RECORDS TO PROCESS Start Marker

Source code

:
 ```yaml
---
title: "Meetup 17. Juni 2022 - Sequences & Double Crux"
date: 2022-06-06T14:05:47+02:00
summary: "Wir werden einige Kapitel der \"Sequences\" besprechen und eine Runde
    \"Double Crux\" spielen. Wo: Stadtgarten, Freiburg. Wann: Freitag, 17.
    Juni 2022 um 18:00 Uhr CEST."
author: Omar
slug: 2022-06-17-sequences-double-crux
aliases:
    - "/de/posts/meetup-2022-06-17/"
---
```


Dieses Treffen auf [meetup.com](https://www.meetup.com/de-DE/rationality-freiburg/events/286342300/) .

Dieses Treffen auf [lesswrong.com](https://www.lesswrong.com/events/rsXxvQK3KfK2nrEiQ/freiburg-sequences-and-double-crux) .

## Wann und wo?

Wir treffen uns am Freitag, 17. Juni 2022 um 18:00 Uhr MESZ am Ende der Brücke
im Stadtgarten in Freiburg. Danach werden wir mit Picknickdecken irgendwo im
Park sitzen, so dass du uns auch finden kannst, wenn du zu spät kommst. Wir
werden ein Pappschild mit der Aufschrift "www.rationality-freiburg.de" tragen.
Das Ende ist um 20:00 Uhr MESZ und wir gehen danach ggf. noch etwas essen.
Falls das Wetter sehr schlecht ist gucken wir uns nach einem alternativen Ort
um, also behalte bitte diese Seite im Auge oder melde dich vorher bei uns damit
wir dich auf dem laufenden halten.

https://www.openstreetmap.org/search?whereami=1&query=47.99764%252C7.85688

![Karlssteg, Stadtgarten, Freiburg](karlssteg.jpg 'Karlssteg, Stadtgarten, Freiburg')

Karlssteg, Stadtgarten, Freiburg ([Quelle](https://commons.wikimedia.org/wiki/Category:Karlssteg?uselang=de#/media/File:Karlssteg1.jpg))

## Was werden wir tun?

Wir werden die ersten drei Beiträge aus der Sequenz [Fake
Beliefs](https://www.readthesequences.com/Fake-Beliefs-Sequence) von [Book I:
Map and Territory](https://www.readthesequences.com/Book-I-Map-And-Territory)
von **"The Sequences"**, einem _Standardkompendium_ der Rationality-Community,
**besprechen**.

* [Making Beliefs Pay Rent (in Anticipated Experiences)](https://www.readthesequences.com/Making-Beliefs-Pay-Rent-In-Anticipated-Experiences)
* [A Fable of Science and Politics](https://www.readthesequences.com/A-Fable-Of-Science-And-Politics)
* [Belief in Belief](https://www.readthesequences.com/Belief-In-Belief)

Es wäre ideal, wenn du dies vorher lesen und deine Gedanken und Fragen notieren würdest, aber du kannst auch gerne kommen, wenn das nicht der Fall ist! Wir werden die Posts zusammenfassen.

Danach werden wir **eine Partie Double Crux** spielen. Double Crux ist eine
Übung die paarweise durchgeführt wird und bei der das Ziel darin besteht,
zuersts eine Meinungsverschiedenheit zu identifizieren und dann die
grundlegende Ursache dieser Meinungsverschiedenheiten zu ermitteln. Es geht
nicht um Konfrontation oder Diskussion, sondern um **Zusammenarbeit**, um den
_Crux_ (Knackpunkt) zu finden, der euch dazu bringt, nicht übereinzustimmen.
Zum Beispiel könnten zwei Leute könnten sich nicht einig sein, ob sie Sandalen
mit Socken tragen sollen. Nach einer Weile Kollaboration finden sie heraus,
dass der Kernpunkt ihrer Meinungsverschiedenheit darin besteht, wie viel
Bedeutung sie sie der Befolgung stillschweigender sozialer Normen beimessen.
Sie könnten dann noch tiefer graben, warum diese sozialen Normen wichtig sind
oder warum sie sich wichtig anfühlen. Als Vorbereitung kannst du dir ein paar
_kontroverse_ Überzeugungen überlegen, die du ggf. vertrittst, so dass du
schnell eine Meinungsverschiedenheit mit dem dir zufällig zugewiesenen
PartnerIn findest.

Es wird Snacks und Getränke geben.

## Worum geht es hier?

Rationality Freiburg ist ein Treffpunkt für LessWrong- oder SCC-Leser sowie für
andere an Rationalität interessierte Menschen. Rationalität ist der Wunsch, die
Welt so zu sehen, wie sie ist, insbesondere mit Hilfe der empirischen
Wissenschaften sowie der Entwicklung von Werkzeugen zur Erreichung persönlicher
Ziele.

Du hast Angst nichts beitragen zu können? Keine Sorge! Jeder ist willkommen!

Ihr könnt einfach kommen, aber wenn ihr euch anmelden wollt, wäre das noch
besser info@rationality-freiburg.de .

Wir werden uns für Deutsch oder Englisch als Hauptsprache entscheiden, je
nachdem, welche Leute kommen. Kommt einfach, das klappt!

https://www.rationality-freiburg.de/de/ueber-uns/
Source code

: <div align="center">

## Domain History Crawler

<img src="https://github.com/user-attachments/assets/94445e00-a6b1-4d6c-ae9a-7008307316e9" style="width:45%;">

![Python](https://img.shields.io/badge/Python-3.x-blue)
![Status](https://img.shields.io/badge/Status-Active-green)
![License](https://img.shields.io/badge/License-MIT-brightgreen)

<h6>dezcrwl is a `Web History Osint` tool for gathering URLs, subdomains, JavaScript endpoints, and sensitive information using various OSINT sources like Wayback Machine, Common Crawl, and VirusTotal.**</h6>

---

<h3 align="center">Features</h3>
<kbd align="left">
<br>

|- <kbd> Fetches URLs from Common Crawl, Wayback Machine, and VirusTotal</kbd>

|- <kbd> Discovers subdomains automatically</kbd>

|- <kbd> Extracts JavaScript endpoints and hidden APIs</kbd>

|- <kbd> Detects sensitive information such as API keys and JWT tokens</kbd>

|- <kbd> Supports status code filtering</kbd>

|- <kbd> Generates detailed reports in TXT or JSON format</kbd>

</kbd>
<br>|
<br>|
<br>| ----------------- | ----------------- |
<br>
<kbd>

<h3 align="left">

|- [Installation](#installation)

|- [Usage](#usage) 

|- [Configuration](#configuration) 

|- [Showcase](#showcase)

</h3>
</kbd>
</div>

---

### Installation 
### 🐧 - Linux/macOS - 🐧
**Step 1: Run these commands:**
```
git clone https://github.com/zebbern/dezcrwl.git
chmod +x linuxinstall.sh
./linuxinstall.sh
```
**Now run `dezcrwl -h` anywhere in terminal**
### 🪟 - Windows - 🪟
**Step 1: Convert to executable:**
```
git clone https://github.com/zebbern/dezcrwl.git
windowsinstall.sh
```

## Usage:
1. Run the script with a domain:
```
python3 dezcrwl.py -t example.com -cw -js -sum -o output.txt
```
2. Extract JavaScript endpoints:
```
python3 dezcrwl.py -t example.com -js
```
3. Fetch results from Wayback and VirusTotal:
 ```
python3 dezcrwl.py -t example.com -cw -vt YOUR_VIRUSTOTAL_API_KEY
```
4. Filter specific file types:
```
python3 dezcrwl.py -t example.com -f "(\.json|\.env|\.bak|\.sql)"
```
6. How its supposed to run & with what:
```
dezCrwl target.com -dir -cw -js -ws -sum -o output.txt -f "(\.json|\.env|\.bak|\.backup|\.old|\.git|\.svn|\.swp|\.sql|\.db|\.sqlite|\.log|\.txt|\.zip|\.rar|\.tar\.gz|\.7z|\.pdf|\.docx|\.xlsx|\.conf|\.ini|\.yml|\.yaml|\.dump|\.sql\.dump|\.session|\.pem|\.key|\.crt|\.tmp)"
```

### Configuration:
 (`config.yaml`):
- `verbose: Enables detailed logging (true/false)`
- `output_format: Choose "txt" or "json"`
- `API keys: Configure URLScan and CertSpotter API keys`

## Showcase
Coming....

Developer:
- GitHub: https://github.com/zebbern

RECORDS TO PROCESS End Marker

_WORK REQUEST_:
Each line in the listing above is to be returned unchanged.

_WRITTEN SOLUTION_:
Source code

:
 ```yaml
---
title: "Meetup 17. Juni 2022 - Sequences & Double Crux"
date: 2022-06-06T14:05:47+02:00
summary: "Wir werden einige Kapitel der \"Sequences\" besprechen und eine Runde
    \"Double Crux\" spielen. Wo: Stadtgarten, Freiburg. Wann: Freitag, 17.
    Juni 2022 um 18:00 Uhr CEST."
author: Omar
slug: 2022-06-17-sequences-double-crux
aliases:
    - "/de/posts/meetup-2022-06-17/"
---
```


Dieses Treffen auf [meetup.com](https://www.meetup.com/de-DE/rationality-freiburg/events/286342300/) .

Dieses Treffen auf [lesswrong.com](https://www.lesswrong.com/events/rsXxvQK3KfK2nrEiQ/freiburg-sequences-and-double-crux) .

## Wann und wo?

Wir treffen uns am Freitag, 17. Juni 2022 um 18:00 Uhr MESZ am Ende der Brücke
im Stadtgarten in Freiburg. Danach werden wir mit Picknickdecken irgendwo im
Park sitzen, so dass du uns auch finden kannst, wenn du zu spät kommst. Wir
werden ein Pappschild mit der Aufschrift "www.rationality-freiburg.de" tragen.
Das Ende ist um 20:00 Uhr MESZ und wir gehen danach ggf. noch etwas essen.
Falls das Wetter sehr schlecht ist gucken wir uns nach einem alternativen Ort
um, also behalte bitte diese Seite im Auge oder melde dich vorher bei uns damit
wir dich auf dem laufenden halten.

https://www.openstreetmap.org/search?whereami=1&query=47.99764%252C7.85688

![Karlssteg, Stadtgarten, Freiburg](karlssteg.jpg 'Karlssteg, Stadtgarten, Freiburg')

Karlssteg, Stadtgarten, Freiburg ([Quelle](https://commons.wikimedia.org/wiki/Category:Karlssteg?uselang=de#/media/File:Karlssteg1.jpg))

## Was werden wir tun?

Wir werden die ersten drei Beiträge aus der Sequenz [Fake
Beliefs](https://www.readthesequences.com/Fake-Beliefs-Sequence) von [Book I:
Map and Territory](https://www.readthesequences.com/Book-I-Map-And-Territory)
von **"The Sequences"**, einem _Standardkompendium_ der Rationality-Community,
**besprechen**.

* [Making Beliefs Pay Rent (in Anticipated Experiences)](https://www.readthesequences.com/Making-Beliefs-Pay-Rent-In-Anticipated-Experiences)
* [A Fable of Science and Politics](https://www.readthesequences.com/A-Fable-Of-Science-And-Politics)
* [Belief in Belief](https://www.readthesequences.com/Belief-In-Belief)

Es wäre ideal, wenn du dies vorher lesen und deine Gedanken und Fragen notieren würdest, aber du kannst auch gerne kommen, wenn das nicht der Fall ist! Wir werden die Posts zusammenfassen.

Danach werden wir **eine Partie Double Crux** spielen. Double Crux ist eine
Übung die paarweise durchgeführt wird und bei der das Ziel darin besteht,
zuersts eine Meinungsverschiedenheit zu identifizieren und dann die
grundlegende Ursache dieser Meinungsverschiedenheiten zu ermitteln. Es geht
nicht um Konfrontation oder Diskussion, sondern um **Zusammenarbeit**, um den
_Crux_ (Knackpunkt) zu finden, der euch dazu bringt, nicht übereinzustimmen.
Zum Beispiel könnten zwei Leute könnten sich nicht einig sein, ob sie Sandalen
mit Socken tragen sollen. Nach einer Weile Kollaboration finden sie heraus,
dass der Kernpunkt ihrer Meinungsverschiedenheit darin besteht, wie viel
Bedeutung sie sie der Befolgung stillschweigender sozialer Normen beimessen.
Sie könnten dann noch tiefer graben, warum diese sozialen Normen wichtig sind
oder warum sie sich wichtig anfühlen. Als Vorbereitung kannst du dir ein paar
_kontroverse_ Überzeugungen überlegen, die du ggf. vertrittst, so dass du
schnell eine Meinungsverschiedenheit mit dem dir zufällig zugewiesenen
PartnerIn findest.

Es wird Snacks und Getränke geben.

## Worum geht es hier?

Rationality Freiburg ist ein Treffpunkt für LessWrong- oder SCC-Leser sowie für
andere an Rationalität interessierte Menschen. Rationalität ist der Wunsch, die
Welt so zu sehen, wie sie ist, insbesondere mit Hilfe der empirischen
Wissenschaften sowie der Entwicklung von Werkzeugen zur Erreichung persönlicher
Ziele.

Du hast Angst nichts beitragen zu können? Keine Sorge! Jeder ist willkommen!

Ihr könnt einfach kommen, aber wenn ihr euch anmelden wollt, wäre das noch
besser info@rationality-freiburg.de .

Wir werden uns für Deutsch oder Englisch als Hauptsprache entscheiden, je
nachdem, welche Leute kommen. Kommt einfach, das klappt!

https://www.rationality-freiburg.de/de/ueber-uns/
Source code

: <div align="center">

## Domain History Crawler

<img src="https://github.com/user-attachments/assets/94445e00-a6b1-4d6c-ae9a-7008307316e9" style="width:45%;">

![Python](https://img.shields.io/badge/Python-3.x-blue)
![Status](https://img.shields.io/badge/Status-Active-green)
![License](https://img.shields.io/badge/License-MIT-brightgreen)

<h6>dezcrwl is a `Web History Osint` tool for gathering URLs, subdomains, JavaScript endpoints, and sensitive information using various OSINT sources like Wayback Machine, Common Crawl, and VirusTotal.**</h6>

---

<h3 align="center">Features</h3>
<kbd align="left">
<br>

|- <kbd> Fetches URLs from Common Crawl, Wayback Machine, and VirusTotal</kbd>

|- <kbd> Discovers subdomains automatically</kbd>

|- <kbd> Extracts JavaScript endpoints and hidden APIs</kbd>

|- <kbd> Detects sensitive information such as API keys and JWT tokens</kbd>

|- <kbd> Supports status code filtering</kbd>

|- <kbd> Generates detailed reports in TXT or JSON format</kbd>

</kbd>
<br>|
<br>|
<br>| ----------------- | ----------------- |
<br>
<kbd>

<h3 align="left">

|- [Installation](#installation)

|- [Usage](#usage) 

|- [Configuration](#configuration) 

|- [Showcase](#showcase)

</h3>
</kbd>
</div>

---

### Installation 
### 🐧 - Linux/macOS - 🐧
**Step 1: Run these commands:**
```
git clone https://github.com/zebbern/dezcrwl.git
chmod +x linuxinstall.sh
./linuxinstall.sh
```
**Now run `dezcrwl -h` anywhere in terminal**
### 🪟 - Windows - 🪟
**Step 1: Convert to executable:**
```
git clone https://github.com/zebbern/dezcrwl.git
windowsinstall.sh
```

## Usage:
1. Run the script with a domain:
```
python3 dezcrwl.py -t example.com -cw -js -sum -o output.txt
```
2. Extract JavaScript endpoints:
```
python3 dezcrwl.py -t example.com -js
```
3. Fetch results from Wayback and VirusTotal:
 ```
python3 dezcrwl.py -t example.com -cw -vt YOUR_VIRUSTOTAL_API_KEY
```
4. Filter specific file types:
```
python3 dezcrwl.py -t example.com -f "(\.json|\.env|\.bak|\.sql)"
```
6. How its supposed to run & with what:
```
dezCrwl target.com -dir -cw -js -ws -sum -o output.txt -f "(\.json|\.env|\.bak|\.backup|\.old|\.git|\.svn|\.swp|\.sql|\.db|\.sqlite|\.log|\.txt|\.zip|\.rar|\.tar\.gz|\.7z|\.pdf|\.docx|\.xlsx|\.conf|\.ini|\.yml|\.yaml|\.dump|\.sql\.dump|\.session|\.pem|\.key|\.crt|\.tmp)"
```

### Configuration:
 (`config.yaml`):
- `verbose: Enables detailed logging (true/false)`
- `output_format: Choose "txt" or "json"`
- `API keys: Configure URLScan and CertSpotter API keys`

## Showcase
Coming....

Developer:
- GitHub: https://github.com/zebbern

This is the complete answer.